------ PROVIDED DATA ------

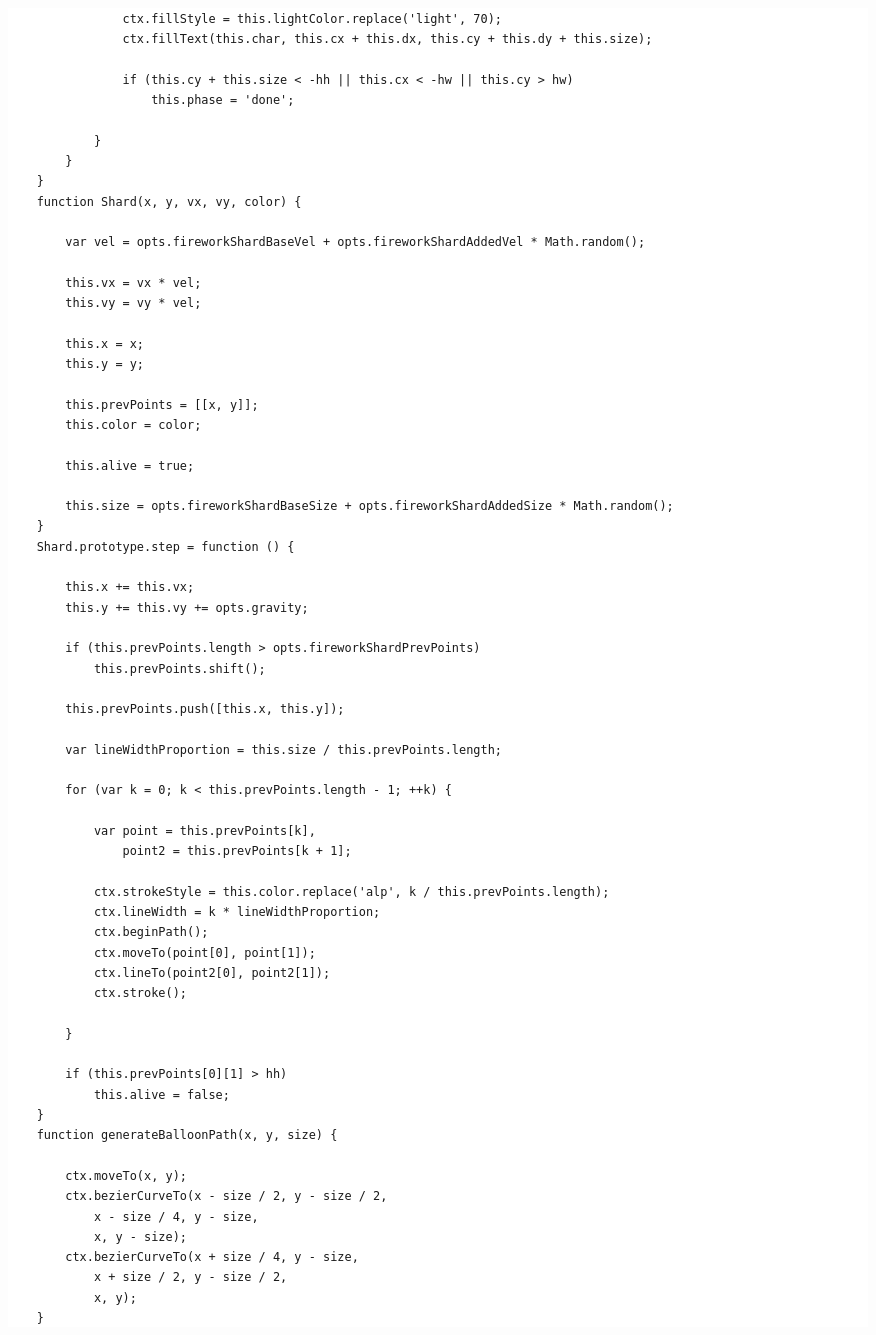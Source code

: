                     ctx.fillStyle = this.lightColor.replace('light', 70);
                    ctx.fillText(this.char, this.cx + this.dx, this.cy + this.dy + this.size);

                    if (this.cy + this.size < -hh || this.cx < -hw || this.cy > hw)
                        this.phase = 'done';

                }
            }
        }
        function Shard(x, y, vx, vy, color) {

            var vel = opts.fireworkShardBaseVel + opts.fireworkShardAddedVel * Math.random();

            this.vx = vx * vel;
            this.vy = vy * vel;

            this.x = x;
            this.y = y;

            this.prevPoints = [[x, y]];
            this.color = color;

            this.alive = true;

            this.size = opts.fireworkShardBaseSize + opts.fireworkShardAddedSize * Math.random();
        }
        Shard.prototype.step = function () {

            this.x += this.vx;
            this.y += this.vy += opts.gravity;

            if (this.prevPoints.length > opts.fireworkShardPrevPoints)
                this.prevPoints.shift();

            this.prevPoints.push([this.x, this.y]);

            var lineWidthProportion = this.size / this.prevPoints.length;

            for (var k = 0; k < this.prevPoints.length - 1; ++k) {

                var point = this.prevPoints[k],
                    point2 = this.prevPoints[k + 1];

                ctx.strokeStyle = this.color.replace('alp', k / this.prevPoints.length);
                ctx.lineWidth = k * lineWidthProportion;
                ctx.beginPath();
                ctx.moveTo(point[0], point[1]);
                ctx.lineTo(point2[0], point2[1]);
                ctx.stroke();

            }

            if (this.prevPoints[0][1] > hh)
                this.alive = false;
        }
        function generateBalloonPath(x, y, size) {

            ctx.moveTo(x, y);
            ctx.bezierCurveTo(x - size / 2, y - size / 2,
                x - size / 4, y - size,
                x, y - size);
            ctx.bezierCurveTo(x + size / 4, y - size,
                x + size / 2, y - size / 2,
                x, y);
        }
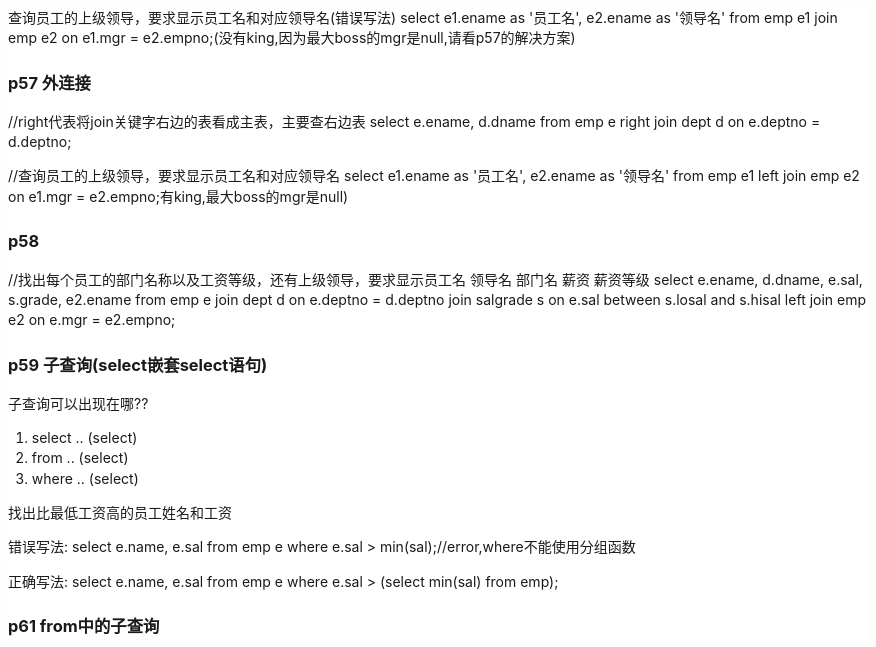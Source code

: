 查询员工的上级领导，要求显示员工名和对应领导名(错误写法)
select e1.ename as '员工名', e2.ename as '领导名'
    from emp e1
    join emp e2
    on e1.mgr = e2.empno;(没有king,因为最大boss的mgr是null,请看p57的解决方案)

### p57 外连接

//right代表将join关键字右边的表看成主表，主要查右边表
select e.ename, d.dname
    from emp e
    right join dept d
    on e.deptno = d.deptno;

//查询员工的上级领导，要求显示员工名和对应领导名
select e1.ename as '员工名', e2.ename as '领导名'
    from emp e1
    left join emp e2
    on e1.mgr = e2.empno;有king,最大boss的mgr是null)

### p58

//找出每个员工的部门名称以及工资等级，还有上级领导，要求显示员工名 领导名 部门名 薪资 薪资等级
select e.ename, d.dname, e.sal, s.grade, e2.ename
    from emp e
    join dept d
    on e.deptno = d.deptno
    join salgrade s
    on e.sal between s.losal and s.hisal
    left join emp e2
    on e.mgr = e2.empno;

### p59 子查询(select嵌套select语句)

子查询可以出现在哪??
1. select .. (select)
2. from .. (select)
3. where .. (select)


找出比最低工资高的员工姓名和工资

错误写法:
select e.name, e.sal
    from emp e
    where e.sal > min(sal);//error,where不能使用分组函数

正确写法:
select e.name, e.sal
    from emp e
    where e.sal > (select min(sal) from emp);

### p61 from中的子查询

------

- **TASK DIRECTIONS**
Lines containing the word "function": copy each of them from the material.

- **REPLY**
        function Shard(x, y, vx, vy, color) {
        Shard.prototype.step = function () {
        function generateBalloonPath(x, y, size) {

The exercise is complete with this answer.